● **What this task involves**
Among the records below, which lines contain the string "will"? Report them.

[Items from a dataset]
__________
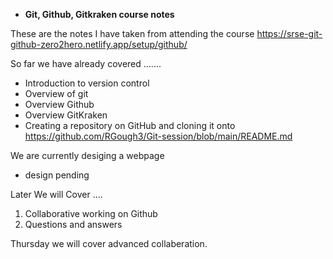 + **Git, Github, Gitkraken course notes**

These are the notes I have taken from attending the course https://srse-git-github-zero2hero.netlify.app/setup/github/


So far we have already covered .......
+ Introduction to version control
+ Overview of git
+ Overview Github
+ Overview GitKraken 
+ Creating a repository on GitHub and cloning it onto https://github.com/RGough3/Git-session/blob/main/README.md


We are currently desiging a webpage 

+ design pending 


Later We will Cover ....

1. Collaborative working on Github
2. Questions and answers 


Thursday we will cover advanced collaberation.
__________
● **Output below**
Later We will Cover ....
Thursday we will cover advanced collaberation.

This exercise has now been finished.